For some of America's lowest-paid workers, the new year means a pay raise. Some states set their own minimum wages, above the federal rate of $7.25 an hour, and that rekindles an old debate over whether minimum wages make sense — especially at a time of high unemployment.
I don't think there's any sensible economist who thinks you could double the minimum wage and not throw a lot of people out of work.
Like several other states, Washington state's minimum wage is indexed to the cost of living. This year, the formula has raised the statewide minimum from $8.67 to $9.04 an hour, making it the nation's highest statewide rate.
Zack Colon is just out of college, and while he prepares for grad school, he works as a chef. He says that extra 37 cents an hour will make an appreciable difference to his weekly income.
"Ten, fifteen dollars is like two meals. Any raise is, like, big," Colon says.
But for Colon's boss, the raise is an unwelcome financial burden. Skyler Riley is a young entrepreneur, and two years ago this 20-something opened his restaurant — Rainin' Ribs — just outside Seattle. Even though he owns the place, Riley also works the till.
"With your payroll, you know you can operate a lot yourself, you can certainly cut hours in a way that you physically use your own two hands," Riley says. "But when you're raising the payroll costs of an hourly minimum wage, it's definitely not helping."
Pro-business groups in Washington state say the $9-an-hour wage may prove to be a "tipping point," a kind of sticker shock that could discourage employers from hiring more people. There's even a theory that the state minimum wage — which is counted separately from tips — might explain the understaffing and lousy service at some Seattle restaurants. It's Economy 101: The more you raise the price of something — employment, in this case — the less of it there'll be.
"I don't think there's any sensible economist who thinks you could double the minimum wage and not throw a lot of people out of work," says David Neumark, director of the Center for Economics and Public Policy at University of California, Irvine. There is a debate, he says, over the effect of incremental raises for the small group of largely unskilled workers who earn the minimum wage.

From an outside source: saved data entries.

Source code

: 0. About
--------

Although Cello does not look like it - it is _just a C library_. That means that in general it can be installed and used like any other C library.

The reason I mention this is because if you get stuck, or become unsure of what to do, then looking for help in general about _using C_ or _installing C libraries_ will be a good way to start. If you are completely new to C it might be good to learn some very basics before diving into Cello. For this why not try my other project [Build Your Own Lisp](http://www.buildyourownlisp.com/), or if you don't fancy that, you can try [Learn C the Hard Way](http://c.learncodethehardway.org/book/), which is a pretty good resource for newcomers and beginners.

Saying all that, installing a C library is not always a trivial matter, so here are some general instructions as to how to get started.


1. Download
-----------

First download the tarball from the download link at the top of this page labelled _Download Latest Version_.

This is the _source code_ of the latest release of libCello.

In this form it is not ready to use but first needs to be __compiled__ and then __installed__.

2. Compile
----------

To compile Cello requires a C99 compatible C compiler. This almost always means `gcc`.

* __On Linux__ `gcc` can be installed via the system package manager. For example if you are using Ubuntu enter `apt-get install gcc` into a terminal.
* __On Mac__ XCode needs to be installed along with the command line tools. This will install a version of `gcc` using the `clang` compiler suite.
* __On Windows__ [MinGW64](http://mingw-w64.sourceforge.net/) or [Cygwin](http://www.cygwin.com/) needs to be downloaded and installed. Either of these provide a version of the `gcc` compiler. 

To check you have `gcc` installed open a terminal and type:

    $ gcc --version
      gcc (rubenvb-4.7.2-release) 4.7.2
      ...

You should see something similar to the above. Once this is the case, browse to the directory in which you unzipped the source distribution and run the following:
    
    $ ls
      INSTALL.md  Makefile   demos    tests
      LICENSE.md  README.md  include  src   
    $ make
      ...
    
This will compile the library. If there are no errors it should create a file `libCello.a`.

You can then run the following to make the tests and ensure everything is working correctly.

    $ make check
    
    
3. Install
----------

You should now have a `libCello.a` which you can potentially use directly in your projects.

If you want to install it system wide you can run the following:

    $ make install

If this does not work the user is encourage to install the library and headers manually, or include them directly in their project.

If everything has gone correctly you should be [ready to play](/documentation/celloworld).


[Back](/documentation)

"The consensus from a lot of studies I've surveyed — including my own — says that a 10 percent increase in the minimum reduces employment of those very low-skilled groups by about 1 to 2 percent," he says.
Keep in mind, that's 1 to 2 percent of the people earning minimum wage, and they make up only about 5 percent of the workforce nationally. So the job losses are pretty tiny.
Defenders of the minimum wage say it's even less than that, pointing to a couple of recent studies that show zero net job loss. David Cooper, an analyst with the pro-labor Economic Policy Institute, says the minimum wage is especially necessary now.
"When you have lines of the unemployed around the corner looking for jobs, there's no real pressure for employers to raise wages," Cooper says.
And in this age of Occupy Wall Street, Cooper says, pushing up that wage floor is one way to address growing income inequality.
"Increases in the minimum wage are essentially a shift from corporate profits to low-wage employees," he says. "And we know that low-wage employees spend more of their money. They're going to spend essentially every penny they get, so that increased demand is going to result in more economic activity and potentially more jobs."
Still, economists on both sides tend to agree that the minimum wage itself isn't that big of a factor for America's working poor. For one thing, many of the people earning the minimum aren't poor at all; they're teenagers or middle-class part-timers looking for extra income.
The working poor tend to earn more — because they have to if they're supporting a family. For them, the benefit of recent minimum-wage hikes has been relatively small, especially when compared with other anti-poverty programs such as the federal Earned Income Tax Credit.